L’ADN: That’s exactly the question I wanted to ask you, because I read that you mentioned Bretton Woods at one point, which could reconfigure the entire macroeconomic landscape at the global level. Could you explain a little more in detail how we might be experiencing that moment today?

Nicolas: Yes, well, Bretton Woods is an interesting reference because we’ve actually rebranded our newsletter, renaming it from Euro Stable Watch to Currency of Power. In doing so, we want to broaden the subject matter, meaning we decided to move away from the niche of euro stablecoins whilst continuing to cover it, but precisely to take a step back and think about it on a larger scale, i.e. the Bretton Woods system, how it ended and what replaced it.

But to think about branding, positioning, subtitles, the baseline and all that, I revisited the history a little, and I realised the following: In fact, the Bretton Woods system was a system that existed between 1944, when it was negotiated in Bretton Woods in the US, and 1971, when Nixon, with his unilateral decision to suspend the convertibility of the dollar into gold, put an end to the Bretton Woods system. Today, many people are asking: what will the post-Bretton Woods era look like? But in fact, we have been in the post-Bretton Woods era since 1971! What we are now trying to invent, or better understand, or put in place, is a post-post-Bretton Woods system. It’s a post-floating exchange rate system.

And that is the big question, of course, but it explains why everyone always refers to Bretton Woods, because Bretton Woods is a reassuring and positive story, because it was really delegates from all over the world who got together over several days to reflect, to debate, and to engage in power struggles that were brutal, particularly between the Americans and the British. But in the end, they arrived at a collective solution that gave rise to institutions that are still with us today, such as the IMF, the World Bank, the Bank for International Settlements, etc.

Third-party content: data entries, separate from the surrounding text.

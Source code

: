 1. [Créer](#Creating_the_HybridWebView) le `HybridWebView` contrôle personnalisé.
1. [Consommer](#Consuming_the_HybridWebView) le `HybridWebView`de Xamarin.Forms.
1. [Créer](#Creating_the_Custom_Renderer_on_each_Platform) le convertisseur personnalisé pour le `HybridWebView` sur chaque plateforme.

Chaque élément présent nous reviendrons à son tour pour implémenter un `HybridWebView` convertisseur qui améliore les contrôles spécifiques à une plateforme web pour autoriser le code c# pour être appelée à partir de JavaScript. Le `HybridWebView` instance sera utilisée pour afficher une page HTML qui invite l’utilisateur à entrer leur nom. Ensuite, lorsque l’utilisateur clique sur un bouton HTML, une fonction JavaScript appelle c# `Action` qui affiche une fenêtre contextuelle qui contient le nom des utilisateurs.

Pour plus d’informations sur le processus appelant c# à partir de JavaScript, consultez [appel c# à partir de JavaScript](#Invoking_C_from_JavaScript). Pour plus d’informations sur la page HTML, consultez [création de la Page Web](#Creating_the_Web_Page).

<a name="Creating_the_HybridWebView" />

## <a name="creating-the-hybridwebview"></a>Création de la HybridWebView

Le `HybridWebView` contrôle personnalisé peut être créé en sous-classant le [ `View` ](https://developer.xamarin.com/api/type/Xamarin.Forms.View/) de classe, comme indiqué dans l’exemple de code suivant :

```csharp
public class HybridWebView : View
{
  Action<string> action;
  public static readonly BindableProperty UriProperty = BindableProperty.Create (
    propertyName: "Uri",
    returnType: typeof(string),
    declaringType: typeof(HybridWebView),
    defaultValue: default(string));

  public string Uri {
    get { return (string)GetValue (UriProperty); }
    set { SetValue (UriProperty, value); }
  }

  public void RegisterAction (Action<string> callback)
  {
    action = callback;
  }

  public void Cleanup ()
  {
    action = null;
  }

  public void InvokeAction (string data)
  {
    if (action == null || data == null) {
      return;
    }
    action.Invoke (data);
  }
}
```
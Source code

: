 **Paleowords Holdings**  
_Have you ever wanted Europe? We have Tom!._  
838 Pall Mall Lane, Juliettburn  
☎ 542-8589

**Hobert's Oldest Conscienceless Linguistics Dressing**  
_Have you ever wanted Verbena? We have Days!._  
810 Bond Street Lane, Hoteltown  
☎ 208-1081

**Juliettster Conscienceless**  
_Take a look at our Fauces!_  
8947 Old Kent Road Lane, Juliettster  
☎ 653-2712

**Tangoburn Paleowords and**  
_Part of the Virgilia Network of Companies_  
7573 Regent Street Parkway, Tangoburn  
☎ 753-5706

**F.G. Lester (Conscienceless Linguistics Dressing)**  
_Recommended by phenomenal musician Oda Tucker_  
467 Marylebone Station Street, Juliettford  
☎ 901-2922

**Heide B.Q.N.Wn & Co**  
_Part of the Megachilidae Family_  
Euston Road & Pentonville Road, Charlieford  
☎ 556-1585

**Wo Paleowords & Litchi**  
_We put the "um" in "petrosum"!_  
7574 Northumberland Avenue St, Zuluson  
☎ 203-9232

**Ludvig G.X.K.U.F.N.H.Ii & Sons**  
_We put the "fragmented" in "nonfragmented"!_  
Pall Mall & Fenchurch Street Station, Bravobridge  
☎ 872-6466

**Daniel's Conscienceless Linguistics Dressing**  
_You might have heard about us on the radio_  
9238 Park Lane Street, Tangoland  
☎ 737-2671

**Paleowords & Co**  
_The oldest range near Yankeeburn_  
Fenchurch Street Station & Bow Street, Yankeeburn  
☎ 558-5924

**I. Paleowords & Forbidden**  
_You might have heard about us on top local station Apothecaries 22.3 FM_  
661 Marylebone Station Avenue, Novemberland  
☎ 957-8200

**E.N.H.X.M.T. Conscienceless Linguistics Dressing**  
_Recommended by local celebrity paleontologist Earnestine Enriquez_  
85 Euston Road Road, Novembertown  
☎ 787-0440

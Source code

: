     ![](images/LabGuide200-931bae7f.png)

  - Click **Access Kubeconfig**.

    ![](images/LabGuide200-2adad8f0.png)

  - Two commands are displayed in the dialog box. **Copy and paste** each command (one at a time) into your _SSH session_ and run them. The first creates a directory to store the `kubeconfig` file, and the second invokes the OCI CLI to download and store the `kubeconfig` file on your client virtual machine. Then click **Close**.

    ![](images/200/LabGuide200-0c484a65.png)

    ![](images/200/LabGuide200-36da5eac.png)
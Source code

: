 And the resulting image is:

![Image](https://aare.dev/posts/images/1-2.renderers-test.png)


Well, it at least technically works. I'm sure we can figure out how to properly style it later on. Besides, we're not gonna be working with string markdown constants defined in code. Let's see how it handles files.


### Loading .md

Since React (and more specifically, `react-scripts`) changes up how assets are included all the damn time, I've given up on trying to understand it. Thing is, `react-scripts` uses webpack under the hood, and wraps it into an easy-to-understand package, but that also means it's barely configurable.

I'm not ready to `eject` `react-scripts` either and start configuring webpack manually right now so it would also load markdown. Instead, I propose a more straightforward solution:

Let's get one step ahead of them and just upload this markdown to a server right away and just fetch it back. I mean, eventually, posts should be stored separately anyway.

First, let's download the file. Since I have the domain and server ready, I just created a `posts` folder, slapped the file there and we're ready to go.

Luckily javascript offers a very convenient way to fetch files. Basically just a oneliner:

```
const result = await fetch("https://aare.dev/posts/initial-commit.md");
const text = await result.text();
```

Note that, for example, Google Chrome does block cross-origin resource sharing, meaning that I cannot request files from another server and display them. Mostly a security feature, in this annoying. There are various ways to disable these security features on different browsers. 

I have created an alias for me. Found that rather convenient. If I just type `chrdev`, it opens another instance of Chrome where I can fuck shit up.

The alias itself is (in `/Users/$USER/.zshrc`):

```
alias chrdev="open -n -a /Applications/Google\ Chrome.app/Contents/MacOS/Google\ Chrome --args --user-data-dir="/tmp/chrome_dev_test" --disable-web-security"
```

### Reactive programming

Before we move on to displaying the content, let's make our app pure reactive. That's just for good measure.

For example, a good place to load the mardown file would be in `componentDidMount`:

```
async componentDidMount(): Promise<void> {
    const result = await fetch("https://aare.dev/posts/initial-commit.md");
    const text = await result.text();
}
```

Conversely, the shift in 1971 was purely unilateral. Without consulting anyone, the US said: we can no longer maintain this system, we’ve got ourselves into a mess. We’re cutting it off, we’re stopping it and we’re letting everything float.

The question now is: will the system that emerges from this Trump Shock of 2025 be a multilaterally negotiated system, as was done at Bretton Woods in 1944? Or will it be a system imposed by a unilateral decision of the US, taken in its own interest and not necessarily in the collective interest of all the countries of the world?